• [HOW TO COMPLETE THIS TASK]
Given the entries that follow, write out exactly the lines starting at the one containing "relationship management, yeah." and ending at the one containing "of duplicates, right?", both ends included, and only those.

Saved entries
+--

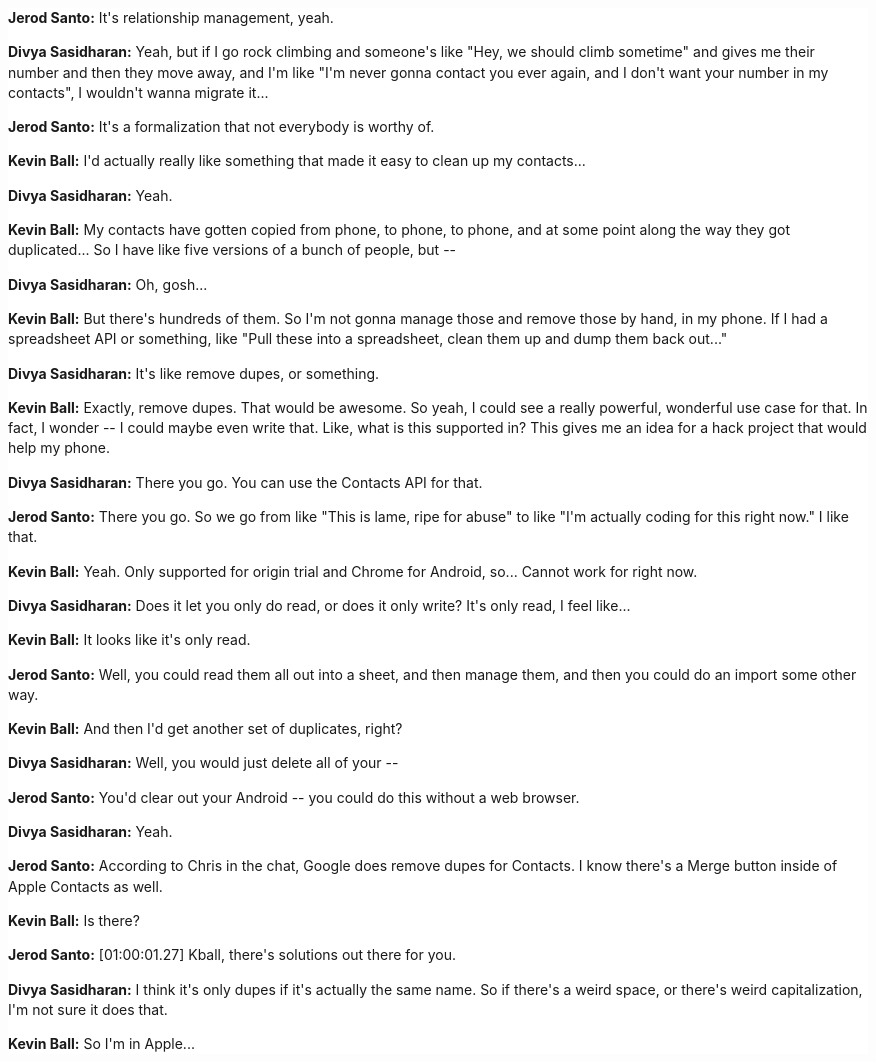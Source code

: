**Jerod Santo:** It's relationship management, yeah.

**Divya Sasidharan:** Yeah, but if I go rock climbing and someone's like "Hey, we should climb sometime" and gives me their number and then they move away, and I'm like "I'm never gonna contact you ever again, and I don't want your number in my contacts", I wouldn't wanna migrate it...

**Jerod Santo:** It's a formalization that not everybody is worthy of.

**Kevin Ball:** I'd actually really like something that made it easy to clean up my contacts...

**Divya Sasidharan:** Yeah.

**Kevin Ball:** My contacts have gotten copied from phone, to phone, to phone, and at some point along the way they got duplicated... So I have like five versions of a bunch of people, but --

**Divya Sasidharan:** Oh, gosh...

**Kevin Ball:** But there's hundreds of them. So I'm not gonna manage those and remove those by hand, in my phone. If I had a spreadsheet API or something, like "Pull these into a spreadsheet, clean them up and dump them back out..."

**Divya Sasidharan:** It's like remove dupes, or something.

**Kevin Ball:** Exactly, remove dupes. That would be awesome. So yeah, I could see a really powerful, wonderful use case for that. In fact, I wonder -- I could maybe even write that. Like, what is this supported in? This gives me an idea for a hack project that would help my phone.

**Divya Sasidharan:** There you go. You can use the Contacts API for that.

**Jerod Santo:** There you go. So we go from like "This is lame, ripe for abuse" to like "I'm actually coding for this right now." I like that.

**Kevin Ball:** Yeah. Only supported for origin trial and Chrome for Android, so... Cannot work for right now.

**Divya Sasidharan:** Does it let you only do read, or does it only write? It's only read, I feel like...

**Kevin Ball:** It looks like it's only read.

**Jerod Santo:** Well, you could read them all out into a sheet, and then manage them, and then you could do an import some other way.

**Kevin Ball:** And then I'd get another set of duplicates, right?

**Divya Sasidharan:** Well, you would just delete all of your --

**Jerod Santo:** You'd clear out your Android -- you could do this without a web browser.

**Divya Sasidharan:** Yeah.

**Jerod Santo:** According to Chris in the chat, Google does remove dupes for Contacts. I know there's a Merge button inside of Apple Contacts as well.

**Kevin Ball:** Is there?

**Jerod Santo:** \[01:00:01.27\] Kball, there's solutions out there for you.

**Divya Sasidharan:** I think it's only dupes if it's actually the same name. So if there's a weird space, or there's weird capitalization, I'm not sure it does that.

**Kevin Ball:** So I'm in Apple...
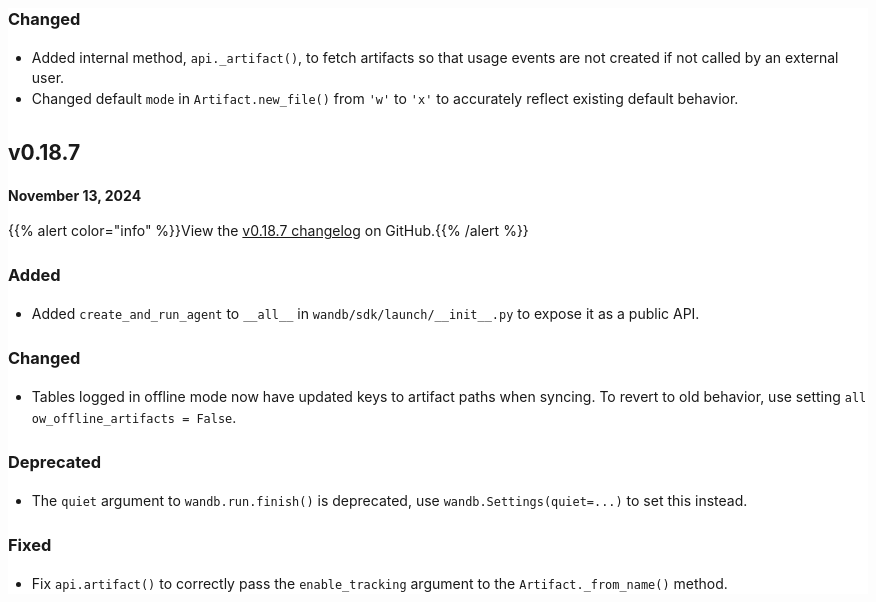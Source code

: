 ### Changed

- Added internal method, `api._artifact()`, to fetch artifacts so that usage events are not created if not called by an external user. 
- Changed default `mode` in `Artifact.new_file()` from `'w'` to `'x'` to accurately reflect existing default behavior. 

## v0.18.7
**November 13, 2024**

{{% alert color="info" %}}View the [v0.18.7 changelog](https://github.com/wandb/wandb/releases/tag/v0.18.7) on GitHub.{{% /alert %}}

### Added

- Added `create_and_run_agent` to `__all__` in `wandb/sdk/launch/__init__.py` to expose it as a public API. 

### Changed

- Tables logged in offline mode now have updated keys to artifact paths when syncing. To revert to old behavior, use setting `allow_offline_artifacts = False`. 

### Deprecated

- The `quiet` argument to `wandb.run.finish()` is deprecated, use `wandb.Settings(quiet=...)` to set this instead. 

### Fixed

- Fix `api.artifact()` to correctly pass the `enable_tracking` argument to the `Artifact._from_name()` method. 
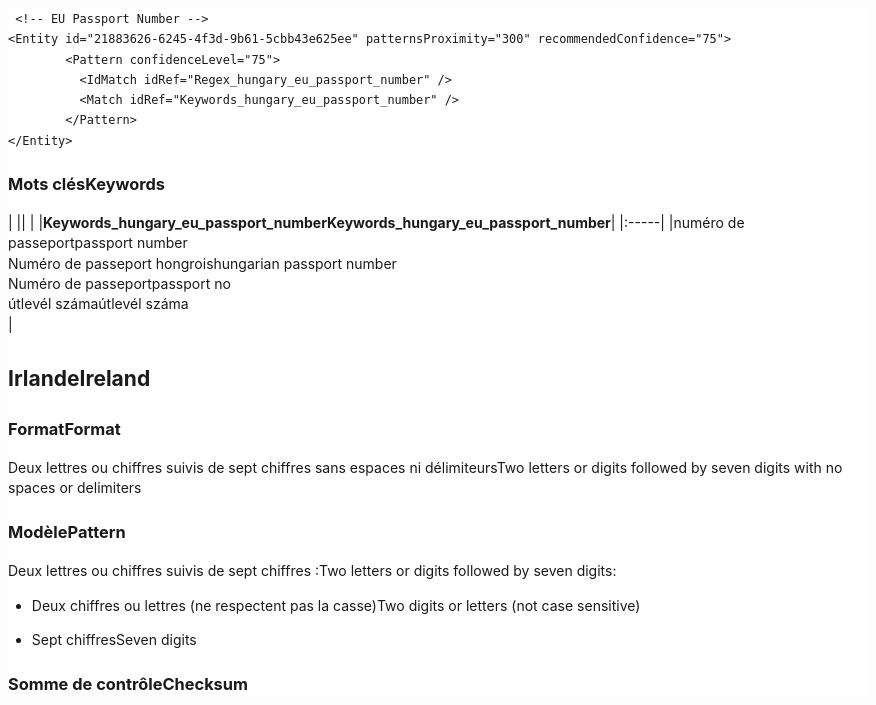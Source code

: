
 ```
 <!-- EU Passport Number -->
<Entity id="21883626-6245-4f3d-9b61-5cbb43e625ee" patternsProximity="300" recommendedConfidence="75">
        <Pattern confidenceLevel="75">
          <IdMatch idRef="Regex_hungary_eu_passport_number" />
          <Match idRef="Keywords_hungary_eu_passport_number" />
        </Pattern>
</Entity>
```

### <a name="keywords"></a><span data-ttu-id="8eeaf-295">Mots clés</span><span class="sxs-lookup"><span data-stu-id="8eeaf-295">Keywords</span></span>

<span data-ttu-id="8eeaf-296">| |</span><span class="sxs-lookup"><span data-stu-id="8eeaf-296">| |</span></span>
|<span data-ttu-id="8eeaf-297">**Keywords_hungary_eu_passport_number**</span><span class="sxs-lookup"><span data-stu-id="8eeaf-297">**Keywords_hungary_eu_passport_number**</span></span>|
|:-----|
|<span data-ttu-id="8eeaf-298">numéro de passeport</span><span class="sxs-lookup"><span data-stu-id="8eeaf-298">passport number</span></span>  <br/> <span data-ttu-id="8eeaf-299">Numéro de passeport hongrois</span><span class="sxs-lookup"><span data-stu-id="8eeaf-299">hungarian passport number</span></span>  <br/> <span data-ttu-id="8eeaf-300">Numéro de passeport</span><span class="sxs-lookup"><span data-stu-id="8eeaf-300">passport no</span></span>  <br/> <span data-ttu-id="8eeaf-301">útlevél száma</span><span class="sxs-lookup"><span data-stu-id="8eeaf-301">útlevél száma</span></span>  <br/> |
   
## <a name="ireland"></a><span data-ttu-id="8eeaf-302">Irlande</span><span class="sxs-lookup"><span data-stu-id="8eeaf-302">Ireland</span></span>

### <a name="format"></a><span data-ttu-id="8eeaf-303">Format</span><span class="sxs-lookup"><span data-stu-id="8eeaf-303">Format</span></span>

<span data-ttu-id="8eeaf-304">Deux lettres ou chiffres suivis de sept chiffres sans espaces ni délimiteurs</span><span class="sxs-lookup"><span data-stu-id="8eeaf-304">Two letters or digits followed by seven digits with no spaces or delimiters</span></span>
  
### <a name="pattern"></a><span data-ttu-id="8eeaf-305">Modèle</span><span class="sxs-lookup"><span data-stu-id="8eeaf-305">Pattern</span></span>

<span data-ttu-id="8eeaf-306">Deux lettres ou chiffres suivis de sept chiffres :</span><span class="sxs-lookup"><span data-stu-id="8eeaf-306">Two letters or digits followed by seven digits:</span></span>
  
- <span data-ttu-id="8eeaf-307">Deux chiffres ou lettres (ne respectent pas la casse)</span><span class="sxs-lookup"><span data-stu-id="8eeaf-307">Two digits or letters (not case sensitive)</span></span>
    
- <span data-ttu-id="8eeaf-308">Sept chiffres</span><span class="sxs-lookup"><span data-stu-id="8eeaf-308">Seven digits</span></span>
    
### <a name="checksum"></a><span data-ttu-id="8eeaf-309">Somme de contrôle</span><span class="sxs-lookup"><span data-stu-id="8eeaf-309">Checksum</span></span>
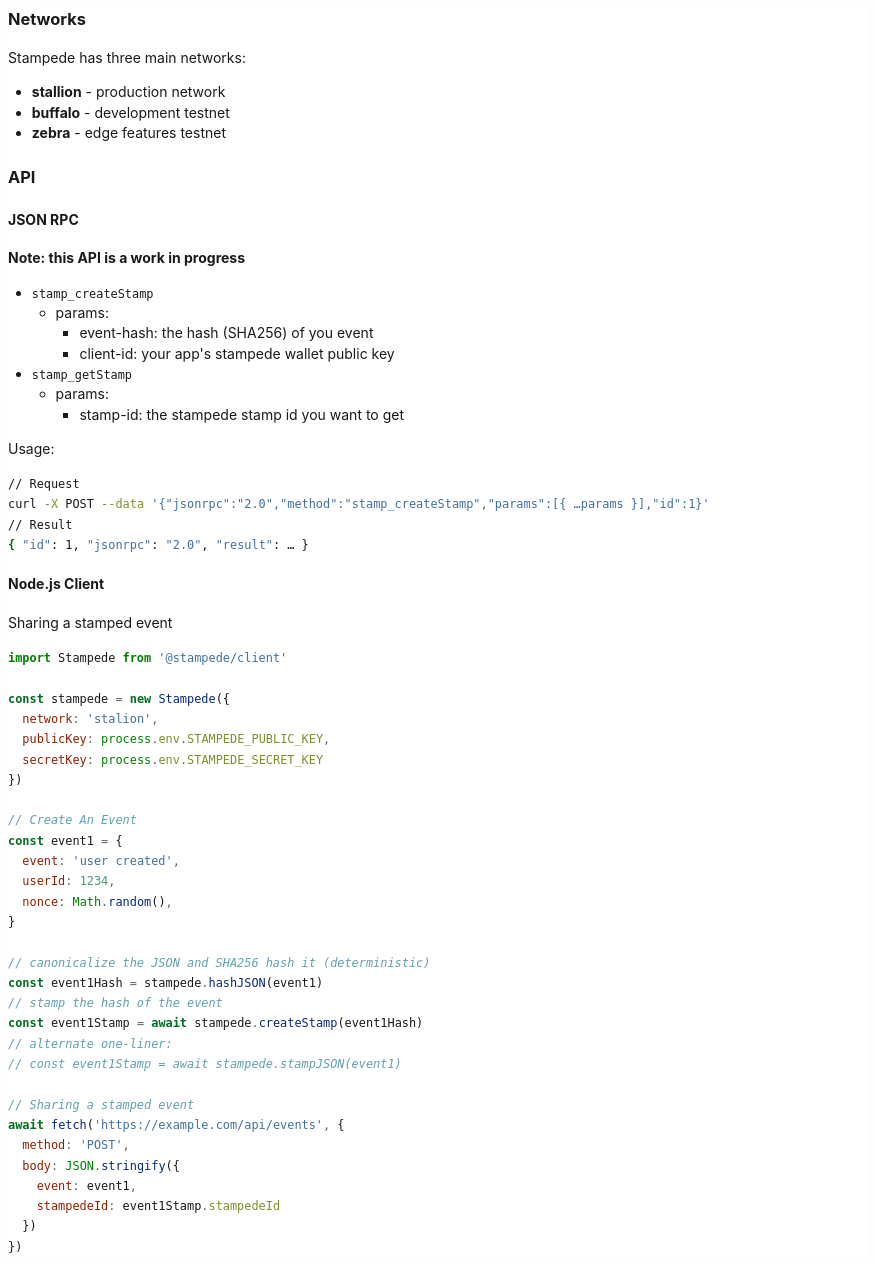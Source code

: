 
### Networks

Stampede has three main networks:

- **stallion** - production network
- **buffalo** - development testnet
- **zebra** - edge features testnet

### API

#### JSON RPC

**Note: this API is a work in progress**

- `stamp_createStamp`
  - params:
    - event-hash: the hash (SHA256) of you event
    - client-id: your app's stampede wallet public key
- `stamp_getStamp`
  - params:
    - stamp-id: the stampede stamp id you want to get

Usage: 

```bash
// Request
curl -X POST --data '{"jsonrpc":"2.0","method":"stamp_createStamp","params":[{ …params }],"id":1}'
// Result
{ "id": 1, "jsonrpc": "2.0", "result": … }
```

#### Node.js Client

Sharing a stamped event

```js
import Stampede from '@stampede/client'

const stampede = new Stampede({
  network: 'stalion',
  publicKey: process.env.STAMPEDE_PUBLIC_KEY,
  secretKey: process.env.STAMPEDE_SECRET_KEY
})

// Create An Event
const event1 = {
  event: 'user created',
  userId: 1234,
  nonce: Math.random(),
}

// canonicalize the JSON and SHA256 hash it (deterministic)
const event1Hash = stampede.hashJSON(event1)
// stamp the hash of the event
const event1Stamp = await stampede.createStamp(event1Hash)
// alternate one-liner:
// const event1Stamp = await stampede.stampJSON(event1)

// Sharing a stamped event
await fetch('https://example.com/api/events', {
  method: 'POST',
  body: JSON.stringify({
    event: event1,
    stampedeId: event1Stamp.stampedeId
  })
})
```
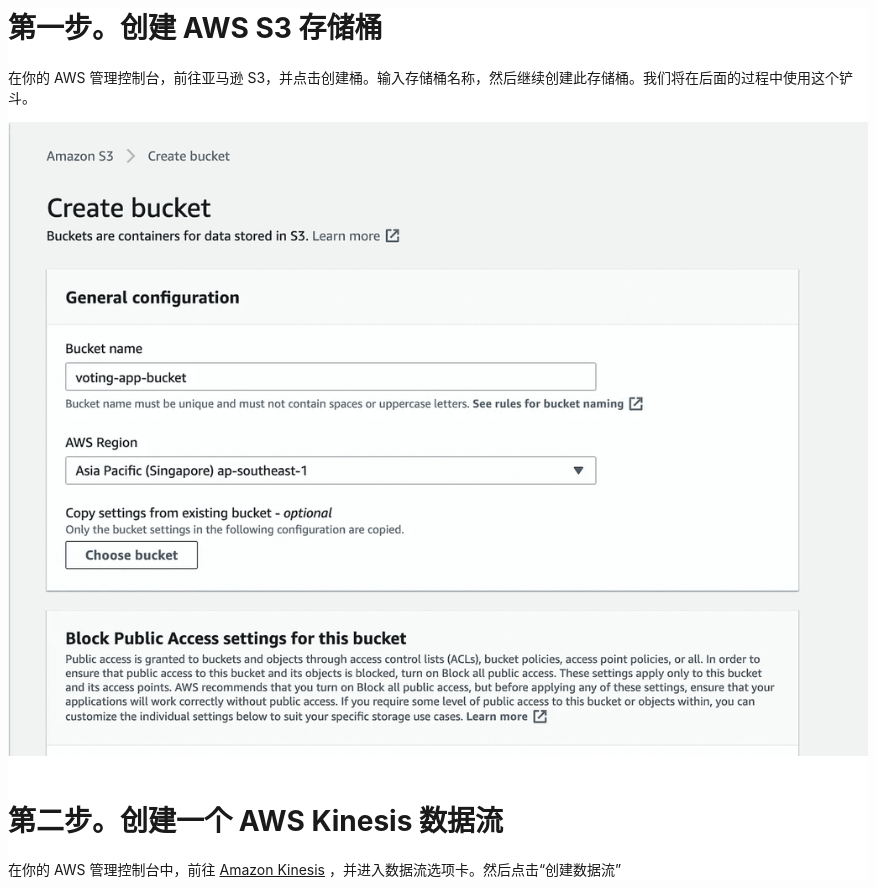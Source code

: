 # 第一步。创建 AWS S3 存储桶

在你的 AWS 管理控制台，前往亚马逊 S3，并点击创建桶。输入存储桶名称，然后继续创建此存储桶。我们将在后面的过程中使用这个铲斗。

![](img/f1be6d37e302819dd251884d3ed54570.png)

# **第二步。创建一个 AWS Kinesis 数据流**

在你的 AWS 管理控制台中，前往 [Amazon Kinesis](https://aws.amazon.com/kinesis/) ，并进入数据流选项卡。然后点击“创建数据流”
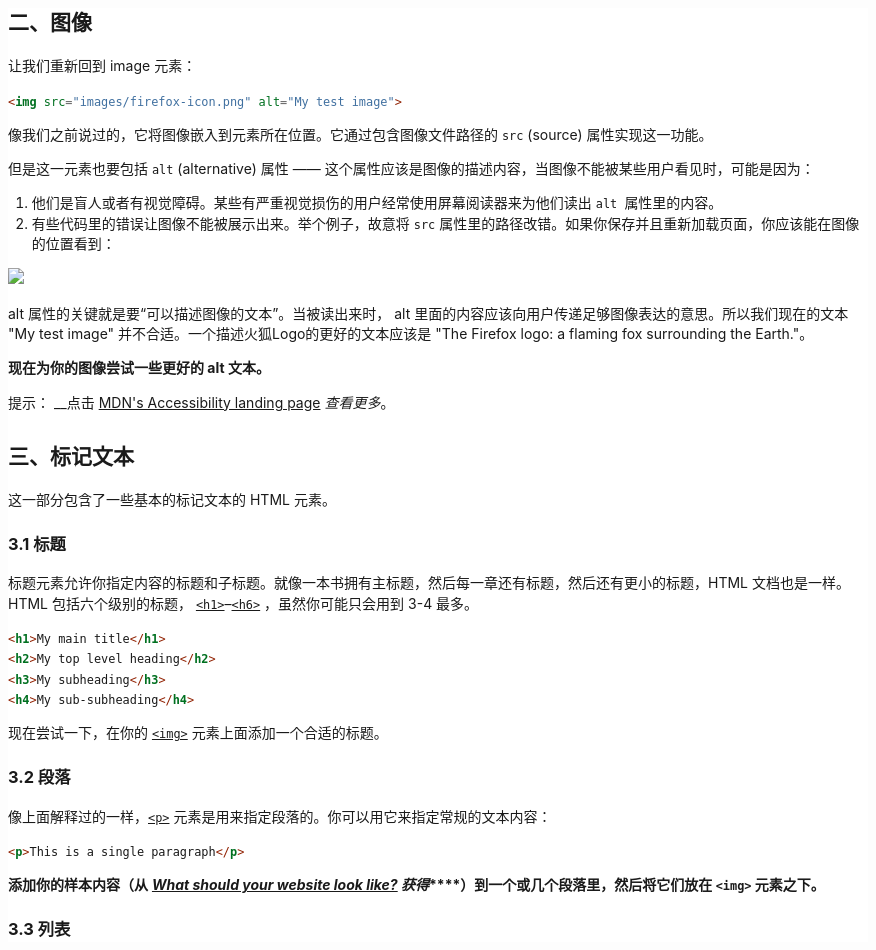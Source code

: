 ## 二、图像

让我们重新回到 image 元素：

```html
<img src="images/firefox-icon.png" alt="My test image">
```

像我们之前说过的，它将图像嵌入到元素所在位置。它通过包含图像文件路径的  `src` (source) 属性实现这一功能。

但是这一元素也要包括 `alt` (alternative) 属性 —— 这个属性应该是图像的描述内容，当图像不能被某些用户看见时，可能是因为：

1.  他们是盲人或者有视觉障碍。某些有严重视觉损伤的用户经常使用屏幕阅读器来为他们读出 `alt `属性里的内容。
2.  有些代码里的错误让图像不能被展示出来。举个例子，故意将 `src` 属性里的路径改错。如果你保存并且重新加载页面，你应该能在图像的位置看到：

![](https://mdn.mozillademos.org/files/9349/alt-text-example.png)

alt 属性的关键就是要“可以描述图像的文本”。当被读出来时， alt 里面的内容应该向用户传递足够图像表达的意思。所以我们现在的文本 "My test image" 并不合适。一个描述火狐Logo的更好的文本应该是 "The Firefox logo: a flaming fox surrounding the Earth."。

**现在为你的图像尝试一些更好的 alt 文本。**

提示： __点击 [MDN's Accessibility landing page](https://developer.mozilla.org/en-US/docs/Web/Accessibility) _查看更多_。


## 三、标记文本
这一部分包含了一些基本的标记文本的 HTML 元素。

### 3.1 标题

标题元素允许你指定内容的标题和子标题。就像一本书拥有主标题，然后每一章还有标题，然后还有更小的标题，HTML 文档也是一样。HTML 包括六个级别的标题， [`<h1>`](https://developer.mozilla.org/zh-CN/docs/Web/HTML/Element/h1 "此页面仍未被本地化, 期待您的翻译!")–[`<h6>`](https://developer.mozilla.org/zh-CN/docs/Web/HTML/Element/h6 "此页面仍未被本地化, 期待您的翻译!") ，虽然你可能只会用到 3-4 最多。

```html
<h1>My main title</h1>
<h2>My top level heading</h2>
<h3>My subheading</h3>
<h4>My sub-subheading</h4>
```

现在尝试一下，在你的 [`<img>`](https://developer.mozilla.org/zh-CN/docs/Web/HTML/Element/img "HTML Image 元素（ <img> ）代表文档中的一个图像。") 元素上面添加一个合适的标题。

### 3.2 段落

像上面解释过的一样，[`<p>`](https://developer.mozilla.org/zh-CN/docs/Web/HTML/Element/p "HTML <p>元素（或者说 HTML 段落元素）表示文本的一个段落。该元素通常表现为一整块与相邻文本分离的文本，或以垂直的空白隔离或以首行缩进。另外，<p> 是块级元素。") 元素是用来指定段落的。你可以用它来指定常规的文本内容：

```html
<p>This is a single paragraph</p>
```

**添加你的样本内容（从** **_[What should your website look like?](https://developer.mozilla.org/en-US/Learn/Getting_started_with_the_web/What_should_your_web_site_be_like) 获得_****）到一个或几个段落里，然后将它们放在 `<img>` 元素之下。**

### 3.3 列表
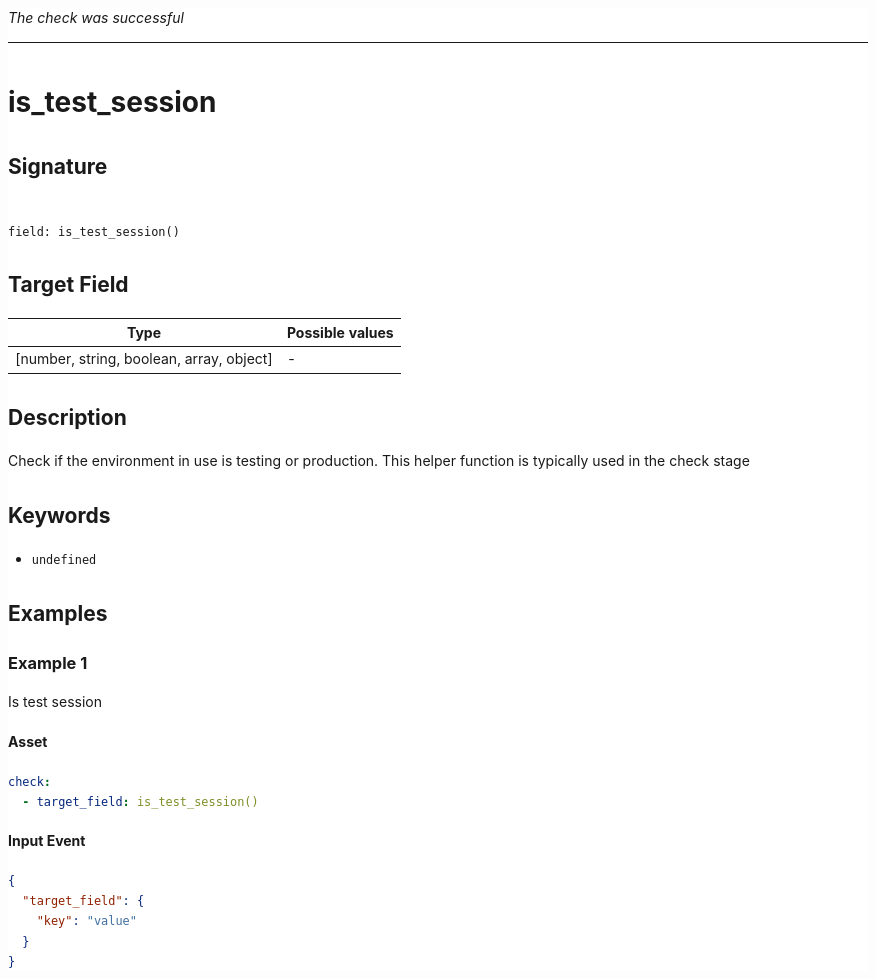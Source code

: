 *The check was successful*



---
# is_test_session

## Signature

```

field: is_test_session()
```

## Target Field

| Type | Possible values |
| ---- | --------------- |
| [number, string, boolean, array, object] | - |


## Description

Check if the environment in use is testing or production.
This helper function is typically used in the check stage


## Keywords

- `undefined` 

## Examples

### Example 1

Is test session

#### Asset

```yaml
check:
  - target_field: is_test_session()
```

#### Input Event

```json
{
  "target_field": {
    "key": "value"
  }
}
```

+--

• [WRITTEN RESPONSE]
:**Jerod Santo:** It's relationship management, yeah.

**Divya Sasidharan:** Yeah, but if I go rock climbing and someone's like "Hey, we should climb sometime" and gives me their number and then they move away, and I'm like "I'm never gonna contact you ever again, and I don't want your number in my contacts", I wouldn't wanna migrate it...

**Jerod Santo:** It's a formalization that not everybody is worthy of.

**Kevin Ball:** I'd actually really like something that made it easy to clean up my contacts...

**Divya Sasidharan:** Yeah.

**Kevin Ball:** My contacts have gotten copied from phone, to phone, to phone, and at some point along the way they got duplicated... So I have like five versions of a bunch of people, but --

**Divya Sasidharan:** Oh, gosh...

**Kevin Ball:** But there's hundreds of them. So I'm not gonna manage those and remove those by hand, in my phone. If I had a spreadsheet API or something, like "Pull these into a spreadsheet, clean them up and dump them back out..."

**Divya Sasidharan:** It's like remove dupes, or something.

**Kevin Ball:** Exactly, remove dupes. That would be awesome. So yeah, I could see a really powerful, wonderful use case for that. In fact, I wonder -- I could maybe even write that. Like, what is this supported in? This gives me an idea for a hack project that would help my phone.

**Divya Sasidharan:** There you go. You can use the Contacts API for that.

**Jerod Santo:** There you go. So we go from like "This is lame, ripe for abuse" to like "I'm actually coding for this right now." I like that.

**Kevin Ball:** Yeah. Only supported for origin trial and Chrome for Android, so... Cannot work for right now.

**Divya Sasidharan:** Does it let you only do read, or does it only write? It's only read, I feel like...

**Kevin Ball:** It looks like it's only read.

**Jerod Santo:** Well, you could read them all out into a sheet, and then manage them, and then you could do an import some other way.

**Kevin Ball:** And then I'd get another set of duplicates, right?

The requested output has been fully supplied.